The TRANS MICE Act prohibits federal funding for research on non-human vertebrates that involves interventions designed to alter the animal's body to not match its biological sex.
Nancy Mace
Representative
SC-1
The TRANS MICE Act prohibits the use of federal funds for animal research that involves interventions like drugs or surgery intended to alter a non-human vertebrate animal's body to change its biological sex characteristics. This ban specifically targets research that disrupts natural development or physical appearance, while exempting animals that naturally change sex or possess both reproductive organs.
The newly introduced TRANS MICE Act, officially the Transgender Research on Animals Now Stops and Money for Ideological Cruelty Eliminated Act, is a short but highly focused piece of legislation. In simple terms, this bill prohibits the use of any federal funds—meaning taxpayer dollars—for conducting, supporting, or paying for specific types of animal research. The core purpose is to eliminate federal funding for any study that involves interventions designed to change a non-human animal’s body so it no longer matches its biological sex.
Section 2 of the Act lays out the specifics of the ban. It defines "covered research" as any study that uses drugs, hormones, surgery, or other interventions to alter a "qualified animal’s" body away from its biological sex. This includes research that messes with the animal’s natural development, stops its normal body functions, or changes its physical appearance in this context. The bill is clear: if the research is aimed at altering sex characteristics in a vertebrate, the federal funding stops.
This isn't just about laboratory mice. A "qualified animal" is defined broadly as any non-human vertebrate species. That means the ban covers mammals (like rats, pigs, and monkeys), birds, fish, reptiles, and amphibians. Think of the scope: this affects research in biology departments, veterinary schools, and environmental studies across the country, not just clinical medical research. For example, a federally funded study using hormones to understand sex reversal in certain fish species might be halted if it’s deemed to alter the fish away from its biological sex, depending on the interpretation.
For the scientific community, this bill is a major shake-up. Researchers who rely on federal grants—the lifeblood of most university and institutional science—for studies involving hormonal or surgical interventions on vertebrates could lose access to that funding. While the bill’s language is aimed at research “designed to change” an animal’s sex, the definition is broad enough to potentially impact standard endocrinology or comparative biology studies that use hormones to study development, disease, or environmental impacts. For instance, if a researcher is studying how environmental toxins affect the sexual development of frogs—a common area of environmental health research—and that study involves administering hormones to mimic the toxin’s effect, the funding could be at risk if the study is interpreted as altering the animal’s biological sex.

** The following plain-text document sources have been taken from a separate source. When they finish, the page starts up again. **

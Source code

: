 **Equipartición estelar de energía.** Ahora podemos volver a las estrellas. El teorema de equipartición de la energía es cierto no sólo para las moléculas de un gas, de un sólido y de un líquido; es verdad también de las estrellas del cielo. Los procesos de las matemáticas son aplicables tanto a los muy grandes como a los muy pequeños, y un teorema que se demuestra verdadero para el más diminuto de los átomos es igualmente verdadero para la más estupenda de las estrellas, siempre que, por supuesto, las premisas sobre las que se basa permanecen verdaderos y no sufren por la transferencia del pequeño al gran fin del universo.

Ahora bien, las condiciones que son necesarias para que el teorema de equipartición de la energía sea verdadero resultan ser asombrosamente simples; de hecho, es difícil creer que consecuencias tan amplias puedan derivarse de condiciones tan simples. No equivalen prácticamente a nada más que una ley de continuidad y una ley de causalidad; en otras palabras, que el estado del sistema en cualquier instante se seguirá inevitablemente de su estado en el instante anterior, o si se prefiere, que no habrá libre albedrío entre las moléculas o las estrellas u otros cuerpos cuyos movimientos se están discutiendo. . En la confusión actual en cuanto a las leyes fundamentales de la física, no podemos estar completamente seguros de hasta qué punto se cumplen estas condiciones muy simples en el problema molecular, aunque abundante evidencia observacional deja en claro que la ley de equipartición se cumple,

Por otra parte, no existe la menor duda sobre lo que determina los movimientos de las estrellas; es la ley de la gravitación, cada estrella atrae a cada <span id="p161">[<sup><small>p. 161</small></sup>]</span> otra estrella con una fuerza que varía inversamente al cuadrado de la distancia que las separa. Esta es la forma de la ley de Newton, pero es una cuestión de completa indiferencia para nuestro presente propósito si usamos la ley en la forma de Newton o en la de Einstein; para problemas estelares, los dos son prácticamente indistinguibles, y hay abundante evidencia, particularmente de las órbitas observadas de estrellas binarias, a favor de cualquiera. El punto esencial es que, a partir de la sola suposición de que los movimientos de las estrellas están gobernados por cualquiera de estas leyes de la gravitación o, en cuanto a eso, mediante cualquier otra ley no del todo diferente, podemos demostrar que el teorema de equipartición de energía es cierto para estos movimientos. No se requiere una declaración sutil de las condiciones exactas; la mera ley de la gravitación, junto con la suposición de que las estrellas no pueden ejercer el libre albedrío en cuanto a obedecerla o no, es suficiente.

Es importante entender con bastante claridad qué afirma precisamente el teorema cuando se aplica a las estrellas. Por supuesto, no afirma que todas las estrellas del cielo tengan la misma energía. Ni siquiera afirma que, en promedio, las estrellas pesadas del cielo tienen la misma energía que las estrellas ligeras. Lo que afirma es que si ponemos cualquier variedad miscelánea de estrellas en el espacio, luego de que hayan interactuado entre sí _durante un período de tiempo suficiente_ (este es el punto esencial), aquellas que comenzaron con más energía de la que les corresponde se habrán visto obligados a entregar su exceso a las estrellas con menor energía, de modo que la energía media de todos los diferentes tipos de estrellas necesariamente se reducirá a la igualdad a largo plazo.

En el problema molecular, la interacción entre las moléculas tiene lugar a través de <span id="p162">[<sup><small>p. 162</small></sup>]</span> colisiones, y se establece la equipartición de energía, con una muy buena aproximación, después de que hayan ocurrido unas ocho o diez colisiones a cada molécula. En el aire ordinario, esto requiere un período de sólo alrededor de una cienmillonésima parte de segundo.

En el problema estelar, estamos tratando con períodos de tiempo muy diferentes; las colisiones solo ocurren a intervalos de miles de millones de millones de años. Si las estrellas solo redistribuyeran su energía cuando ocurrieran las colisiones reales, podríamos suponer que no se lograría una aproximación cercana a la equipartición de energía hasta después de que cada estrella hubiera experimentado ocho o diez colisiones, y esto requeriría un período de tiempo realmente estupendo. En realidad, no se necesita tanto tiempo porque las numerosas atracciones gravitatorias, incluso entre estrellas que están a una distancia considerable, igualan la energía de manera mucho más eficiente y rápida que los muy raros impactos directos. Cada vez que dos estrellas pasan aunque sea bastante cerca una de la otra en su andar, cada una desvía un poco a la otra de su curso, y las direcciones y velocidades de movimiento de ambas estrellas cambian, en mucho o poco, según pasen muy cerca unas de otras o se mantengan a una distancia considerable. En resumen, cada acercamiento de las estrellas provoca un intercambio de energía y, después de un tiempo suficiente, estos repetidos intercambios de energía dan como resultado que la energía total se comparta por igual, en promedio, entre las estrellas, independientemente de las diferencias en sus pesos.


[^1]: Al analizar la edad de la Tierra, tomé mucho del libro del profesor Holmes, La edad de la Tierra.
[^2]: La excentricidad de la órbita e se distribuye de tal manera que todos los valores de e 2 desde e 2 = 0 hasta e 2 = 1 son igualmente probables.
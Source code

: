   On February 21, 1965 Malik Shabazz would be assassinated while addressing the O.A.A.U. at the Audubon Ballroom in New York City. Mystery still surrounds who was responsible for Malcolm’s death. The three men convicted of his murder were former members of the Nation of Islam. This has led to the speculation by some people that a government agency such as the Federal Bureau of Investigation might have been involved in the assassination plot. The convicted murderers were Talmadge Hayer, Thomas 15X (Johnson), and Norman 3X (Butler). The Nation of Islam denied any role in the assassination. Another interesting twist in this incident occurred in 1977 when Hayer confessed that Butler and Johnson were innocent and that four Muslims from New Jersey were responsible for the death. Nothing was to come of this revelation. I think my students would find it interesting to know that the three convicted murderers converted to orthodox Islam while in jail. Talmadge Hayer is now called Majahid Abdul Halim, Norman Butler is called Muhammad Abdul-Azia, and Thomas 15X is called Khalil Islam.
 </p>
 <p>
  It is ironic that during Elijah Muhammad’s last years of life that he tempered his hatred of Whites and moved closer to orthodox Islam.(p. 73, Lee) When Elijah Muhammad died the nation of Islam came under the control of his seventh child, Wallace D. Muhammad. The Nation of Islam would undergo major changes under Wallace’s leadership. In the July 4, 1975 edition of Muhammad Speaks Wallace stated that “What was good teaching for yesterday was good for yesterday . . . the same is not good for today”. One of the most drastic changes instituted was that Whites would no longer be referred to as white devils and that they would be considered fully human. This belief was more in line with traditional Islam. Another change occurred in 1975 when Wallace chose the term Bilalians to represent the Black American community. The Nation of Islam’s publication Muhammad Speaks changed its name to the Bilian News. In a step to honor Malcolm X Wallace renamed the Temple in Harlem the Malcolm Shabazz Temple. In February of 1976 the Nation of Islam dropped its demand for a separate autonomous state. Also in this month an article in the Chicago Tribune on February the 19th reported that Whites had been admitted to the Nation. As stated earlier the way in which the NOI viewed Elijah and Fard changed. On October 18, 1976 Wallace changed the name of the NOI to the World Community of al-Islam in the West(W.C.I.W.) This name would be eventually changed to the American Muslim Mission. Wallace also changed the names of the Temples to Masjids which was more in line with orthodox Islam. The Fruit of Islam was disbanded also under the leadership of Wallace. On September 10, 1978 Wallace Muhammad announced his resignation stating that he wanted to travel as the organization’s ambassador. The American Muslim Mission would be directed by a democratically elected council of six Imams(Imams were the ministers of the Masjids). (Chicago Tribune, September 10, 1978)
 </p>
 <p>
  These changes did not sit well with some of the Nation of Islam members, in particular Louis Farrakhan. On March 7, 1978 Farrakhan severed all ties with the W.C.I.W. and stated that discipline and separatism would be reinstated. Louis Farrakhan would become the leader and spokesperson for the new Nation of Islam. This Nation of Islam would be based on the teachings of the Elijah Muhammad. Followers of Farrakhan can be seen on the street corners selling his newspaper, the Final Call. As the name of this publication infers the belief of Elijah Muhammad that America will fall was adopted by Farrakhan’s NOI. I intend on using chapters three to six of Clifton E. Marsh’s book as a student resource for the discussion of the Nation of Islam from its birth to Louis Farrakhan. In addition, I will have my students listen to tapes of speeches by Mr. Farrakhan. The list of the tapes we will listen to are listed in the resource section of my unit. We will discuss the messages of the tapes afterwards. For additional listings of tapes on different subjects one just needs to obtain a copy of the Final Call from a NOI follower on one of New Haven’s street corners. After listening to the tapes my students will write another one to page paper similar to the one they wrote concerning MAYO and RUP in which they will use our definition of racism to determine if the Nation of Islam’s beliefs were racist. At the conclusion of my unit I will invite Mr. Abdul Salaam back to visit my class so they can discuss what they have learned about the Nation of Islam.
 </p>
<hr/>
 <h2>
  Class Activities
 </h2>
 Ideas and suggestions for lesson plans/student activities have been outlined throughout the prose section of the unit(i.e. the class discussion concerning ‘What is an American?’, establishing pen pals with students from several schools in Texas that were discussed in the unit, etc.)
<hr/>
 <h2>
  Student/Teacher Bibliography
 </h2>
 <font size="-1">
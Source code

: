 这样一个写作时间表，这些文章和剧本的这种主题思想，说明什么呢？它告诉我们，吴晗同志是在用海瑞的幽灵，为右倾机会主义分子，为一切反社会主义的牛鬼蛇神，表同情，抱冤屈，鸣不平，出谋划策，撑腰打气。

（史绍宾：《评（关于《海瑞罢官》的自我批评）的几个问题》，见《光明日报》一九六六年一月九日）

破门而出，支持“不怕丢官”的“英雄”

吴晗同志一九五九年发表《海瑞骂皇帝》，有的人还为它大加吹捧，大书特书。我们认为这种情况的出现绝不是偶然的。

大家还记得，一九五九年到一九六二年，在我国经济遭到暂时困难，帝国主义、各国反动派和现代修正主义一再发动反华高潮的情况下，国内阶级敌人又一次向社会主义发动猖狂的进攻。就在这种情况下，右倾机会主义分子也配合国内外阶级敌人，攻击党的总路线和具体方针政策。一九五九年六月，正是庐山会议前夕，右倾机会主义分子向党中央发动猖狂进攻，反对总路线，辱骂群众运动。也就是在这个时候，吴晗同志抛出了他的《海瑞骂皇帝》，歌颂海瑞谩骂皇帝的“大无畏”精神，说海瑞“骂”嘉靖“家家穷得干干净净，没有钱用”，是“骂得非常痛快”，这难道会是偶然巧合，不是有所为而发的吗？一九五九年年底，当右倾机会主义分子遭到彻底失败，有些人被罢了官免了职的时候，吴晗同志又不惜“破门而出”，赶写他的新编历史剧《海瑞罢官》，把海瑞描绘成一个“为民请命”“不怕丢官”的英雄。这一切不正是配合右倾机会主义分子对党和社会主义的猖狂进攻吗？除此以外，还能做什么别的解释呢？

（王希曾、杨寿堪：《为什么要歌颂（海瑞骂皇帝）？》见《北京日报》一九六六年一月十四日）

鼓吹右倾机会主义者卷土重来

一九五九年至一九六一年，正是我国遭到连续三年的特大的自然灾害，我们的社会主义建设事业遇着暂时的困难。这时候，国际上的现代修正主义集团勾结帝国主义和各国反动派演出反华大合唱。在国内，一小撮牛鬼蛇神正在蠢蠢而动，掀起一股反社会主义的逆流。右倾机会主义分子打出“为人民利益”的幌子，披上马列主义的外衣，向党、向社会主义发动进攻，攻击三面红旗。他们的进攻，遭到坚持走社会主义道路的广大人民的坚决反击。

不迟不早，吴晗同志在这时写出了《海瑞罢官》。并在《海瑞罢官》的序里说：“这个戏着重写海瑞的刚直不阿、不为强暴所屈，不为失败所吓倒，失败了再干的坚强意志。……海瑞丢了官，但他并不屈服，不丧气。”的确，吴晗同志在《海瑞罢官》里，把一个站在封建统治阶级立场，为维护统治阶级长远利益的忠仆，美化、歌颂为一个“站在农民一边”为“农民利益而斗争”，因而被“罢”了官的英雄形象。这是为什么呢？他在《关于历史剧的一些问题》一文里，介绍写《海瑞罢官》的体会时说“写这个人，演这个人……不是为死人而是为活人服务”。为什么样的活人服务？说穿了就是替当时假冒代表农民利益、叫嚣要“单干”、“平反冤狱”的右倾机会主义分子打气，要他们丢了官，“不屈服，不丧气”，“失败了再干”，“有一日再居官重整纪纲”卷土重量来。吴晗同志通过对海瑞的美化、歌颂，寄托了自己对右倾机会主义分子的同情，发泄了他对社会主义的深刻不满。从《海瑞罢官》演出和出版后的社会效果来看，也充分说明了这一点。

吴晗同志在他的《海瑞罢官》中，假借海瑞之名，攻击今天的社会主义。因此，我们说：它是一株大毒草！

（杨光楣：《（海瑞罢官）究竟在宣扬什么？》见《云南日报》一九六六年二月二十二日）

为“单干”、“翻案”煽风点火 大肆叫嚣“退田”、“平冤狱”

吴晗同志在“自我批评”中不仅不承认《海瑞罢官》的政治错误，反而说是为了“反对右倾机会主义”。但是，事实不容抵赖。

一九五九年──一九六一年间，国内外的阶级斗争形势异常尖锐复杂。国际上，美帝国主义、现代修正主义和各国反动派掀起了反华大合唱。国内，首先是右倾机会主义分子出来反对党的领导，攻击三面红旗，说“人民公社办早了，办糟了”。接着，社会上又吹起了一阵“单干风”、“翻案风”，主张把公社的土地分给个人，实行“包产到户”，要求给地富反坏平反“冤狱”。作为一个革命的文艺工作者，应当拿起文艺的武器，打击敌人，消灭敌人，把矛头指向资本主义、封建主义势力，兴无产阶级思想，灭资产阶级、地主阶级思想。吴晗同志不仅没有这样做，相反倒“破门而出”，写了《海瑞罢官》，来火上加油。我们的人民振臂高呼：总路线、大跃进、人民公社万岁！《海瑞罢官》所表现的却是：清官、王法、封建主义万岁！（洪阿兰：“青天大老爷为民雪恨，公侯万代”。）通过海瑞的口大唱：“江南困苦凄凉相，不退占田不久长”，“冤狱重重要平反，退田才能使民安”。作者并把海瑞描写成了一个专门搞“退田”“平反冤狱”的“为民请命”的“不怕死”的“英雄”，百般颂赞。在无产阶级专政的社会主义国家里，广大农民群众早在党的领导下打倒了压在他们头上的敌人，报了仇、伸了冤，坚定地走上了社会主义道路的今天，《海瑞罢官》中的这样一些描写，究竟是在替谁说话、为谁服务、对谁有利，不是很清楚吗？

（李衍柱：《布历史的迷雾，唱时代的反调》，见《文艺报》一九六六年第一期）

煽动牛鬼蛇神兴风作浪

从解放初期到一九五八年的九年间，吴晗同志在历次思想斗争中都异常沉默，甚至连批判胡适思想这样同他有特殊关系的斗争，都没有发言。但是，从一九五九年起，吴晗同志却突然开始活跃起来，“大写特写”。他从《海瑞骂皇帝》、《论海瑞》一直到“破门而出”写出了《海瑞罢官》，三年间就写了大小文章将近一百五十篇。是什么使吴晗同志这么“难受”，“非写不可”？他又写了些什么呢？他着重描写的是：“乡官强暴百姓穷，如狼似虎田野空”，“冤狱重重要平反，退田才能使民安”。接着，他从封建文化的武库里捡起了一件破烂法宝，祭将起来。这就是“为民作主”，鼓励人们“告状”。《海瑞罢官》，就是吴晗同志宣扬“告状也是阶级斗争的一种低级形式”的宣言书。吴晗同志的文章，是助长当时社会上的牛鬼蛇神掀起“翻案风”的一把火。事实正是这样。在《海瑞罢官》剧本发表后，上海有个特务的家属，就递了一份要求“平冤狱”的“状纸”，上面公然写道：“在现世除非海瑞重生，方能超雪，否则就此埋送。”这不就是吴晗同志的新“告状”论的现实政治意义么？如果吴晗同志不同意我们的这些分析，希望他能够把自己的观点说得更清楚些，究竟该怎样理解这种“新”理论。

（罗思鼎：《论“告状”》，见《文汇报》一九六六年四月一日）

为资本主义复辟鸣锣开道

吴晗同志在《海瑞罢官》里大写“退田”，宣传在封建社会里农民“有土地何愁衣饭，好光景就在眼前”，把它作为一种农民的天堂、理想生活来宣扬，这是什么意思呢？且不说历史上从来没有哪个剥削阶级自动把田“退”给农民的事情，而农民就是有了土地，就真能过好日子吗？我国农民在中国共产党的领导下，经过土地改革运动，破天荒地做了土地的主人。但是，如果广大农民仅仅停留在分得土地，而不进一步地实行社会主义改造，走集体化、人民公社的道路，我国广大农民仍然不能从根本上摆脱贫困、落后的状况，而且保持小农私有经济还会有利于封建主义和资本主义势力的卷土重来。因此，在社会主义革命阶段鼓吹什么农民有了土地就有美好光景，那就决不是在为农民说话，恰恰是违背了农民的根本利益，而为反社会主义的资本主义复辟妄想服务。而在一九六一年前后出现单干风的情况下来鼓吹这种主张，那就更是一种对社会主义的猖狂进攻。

The bill does include an important exception. The ban does not apply to an “excepted animal,” which is defined as one that naturally changes sex during its life (sequential hermaphrodites) or naturally possesses both male and female reproductive organs (intersex animals). This means research on these specific natural phenomena can continue with federal funding. However, for the vast majority of vertebrates that do not naturally change sex, the prohibition remains in full force. The high level of concern here stems from the potential for this legislation to restrict legitimate scientific inquiry based on a subjective, policy-driven interpretation of what constitutes altering an animal’s biological sex, effectively setting a policy-based limit on scientific freedom in many areas of biological research.